A new study conducted by researchers from Sweden, Norway and Germany revealed that current rates of plastic emissions globally may already be triggering that we will not be able to reverse.
Our collective addiction to plastic may have become yet another means of dooming the planet. Photo: Image by maja7777 from Pixabay
According to the authors, plastic pollution is a global threat, and actions to drastically reduce emissions of plastic to the environment are "the rational policy response".
Plastic is found everywhere on the planet: from deserts and mountaintops to deep oceans and Arctic snow.
As of 2016, estimates of global emissions of plastic to the world's lakes, rivers and oceans ranged from 9 to 23 million metric tons per year, with a similar amount emitted onto land yearly. These estimates are expected to almost double by 2025 if business-as-usual scenarios apply.
"Plastic is deeply engrained in our society, and it leaks out into the environment everywhere, even in countries with good waste-handling infrastructure," says Matthew MacLeod, Professor at Stockholm University and lead author of the study.
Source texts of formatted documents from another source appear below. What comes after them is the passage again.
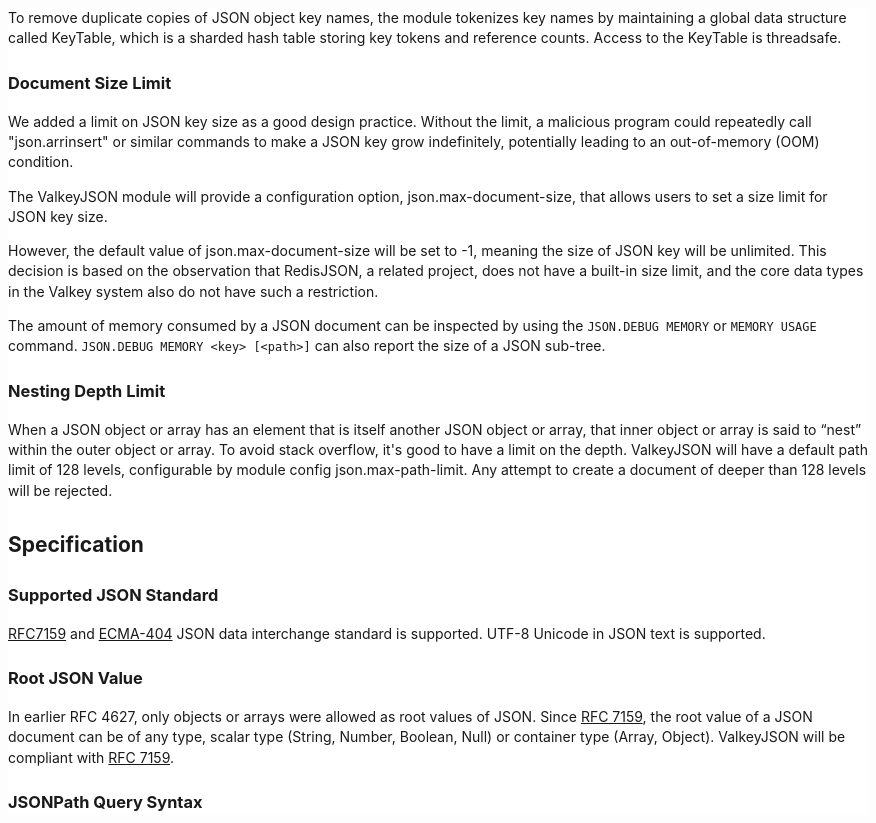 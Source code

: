 To remove duplicate copies of JSON object key names, the module tokenizes key names by maintaining a global data structure 
called KeyTable, which is a sharded hash table storing key tokens and reference counts. Access to the KeyTable is threadsafe.

### Document Size Limit

We added a limit on JSON key size as a good design practice. Without the limit, a malicious program could repeatedly call 
"json.arrinsert" or similar commands to make a JSON key grow indefinitely, potentially leading to an out-of-memory (OOM) condition.

The ValkeyJSON module will provide a configuration option, json.max-document-size, that allows users to set a size limit for
JSON key size.

However, the default value of json.max-document-size will be set to -1, meaning the size of JSON key will be unlimited. 
This decision is based on the observation that RedisJSON, a related project, does not have a built-in size limit, and 
the core data types in the Valkey system also do not have such a restriction.

The amount of memory consumed by a JSON document can be inspected by using the `JSON.DEBUG MEMORY` or `MEMORY USAGE` 
command. `JSON.DEBUG MEMORY <key> [<path>]` can also report the size of a JSON sub-tree.

### Nesting Depth Limit

When a JSON object or array has an element that is itself another JSON object or array, that inner object or array is 
said to “nest” within the outer object or array. To avoid stack overflow, it's good to have a limit on the depth.
ValkeyJSON will have a default path limit of 128 levels, configurable by module config json.max-path-limit. Any attempt 
to create a document of deeper than 128 levels will be rejected. 

## Specification

### Supported JSON Standard

[RFC7159](http://www.ietf.org/rfc/rfc7159.txt) and [ECMA-404](https://ecma-international.org/publications-and-standards/standards/ecma-404) 
JSON data interchange standard is supported. UTF-8 Unicode in JSON text is supported.

### Root JSON Value

In earlier RFC 4627, only objects or arrays were allowed as root values of JSON. Since [RFC 7159](http://www.ietf.org/rfc/rfc7159.txt), 
the root value of a JSON document can be of any type, scalar type (String, Number, Boolean, Null) or container type (Array, Object). 
ValkeyJSON will be compliant with [RFC 7159](http://www.ietf.org/rfc/rfc7159.txt).

### JSONPath Query Syntax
He says that emissions are trending upward even though awareness about plastic pollution among scientists and the public has increased significantly in recent years.
That discrepancy is not surprising to Mine Tekman, a PhD candidate at the Alfred Wegener Institute in Germany and co-author of the study, because plastic pollution is not just an environmental issue but also a "political and economic" one. She believes that the solutions currently on offer, such as recycling and cleanup technologies, are not sufficient, and that we must tackle the problem at its root.
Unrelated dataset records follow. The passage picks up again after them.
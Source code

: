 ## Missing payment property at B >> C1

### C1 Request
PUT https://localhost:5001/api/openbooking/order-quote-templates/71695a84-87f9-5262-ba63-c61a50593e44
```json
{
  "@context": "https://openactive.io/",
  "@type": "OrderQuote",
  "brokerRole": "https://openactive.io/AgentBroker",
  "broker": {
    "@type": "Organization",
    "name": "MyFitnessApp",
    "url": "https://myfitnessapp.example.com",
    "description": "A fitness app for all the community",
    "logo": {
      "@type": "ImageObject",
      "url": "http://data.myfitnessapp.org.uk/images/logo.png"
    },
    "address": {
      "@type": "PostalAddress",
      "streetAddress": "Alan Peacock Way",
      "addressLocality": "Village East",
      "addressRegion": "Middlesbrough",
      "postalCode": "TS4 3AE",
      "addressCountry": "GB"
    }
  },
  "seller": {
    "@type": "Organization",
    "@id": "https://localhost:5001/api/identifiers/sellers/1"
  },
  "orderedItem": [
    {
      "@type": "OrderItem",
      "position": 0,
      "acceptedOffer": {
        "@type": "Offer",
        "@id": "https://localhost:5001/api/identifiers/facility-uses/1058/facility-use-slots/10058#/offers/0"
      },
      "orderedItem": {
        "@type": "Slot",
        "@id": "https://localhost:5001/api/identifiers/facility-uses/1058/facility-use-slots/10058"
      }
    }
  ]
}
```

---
A poorly reversible pollutant of remote areas of the environment
Plastic accumulates in the environment when amounts emitted exceed those that are removed by cleanup initiatives and natural environmental processes, which occurs by a multi-step process known as weathering.
Remote environments are particularly under threat as co-author Annika Jahnke, researcher at the Helmholtz Centre for Environmental Research (UFZ) and Professor at the RWTH Aachen University explains:
"In remote environments, plastic debris cannot be removed by cleanups, and weathering of large plastic items will inevitably result in the generation of large numbers of micro- and nanoplastic particles as well as leaching of chemicals that were intentionally added to the plastic and other chemicals that break off the plastic polymer backbone. So, plastic in the environment is a constantly moving target of increasing complexity and mobility. Where it accumulates and what effects it may cause are challenging or maybe even impossible to predict."
A potential tipping point of irreversible environmental damage
On top of the environmental damage that plastic pollution can cause on its own by entanglement of animals and toxic effects, it could also act in conjunction with other environmental stressors in remote areas to trigger wide-ranging or even global effects.
The new study lays out a number of hypothetical examples of possible effects, including exacerbation of climate change because of disruption of the global carbon pump, and biodiversity loss in the ocean where plastic pollution acts as additional stressor to overfishing, ongoing habitat loss caused by changes in water temperatures, nutrient supply and chemical exposure.
Taken all together, the authors view the threat that plastic being emitted today may trigger global-scale, poorly reversible impacts in the future as "compelling motivation" for tailored actions to strongly reduce emissions.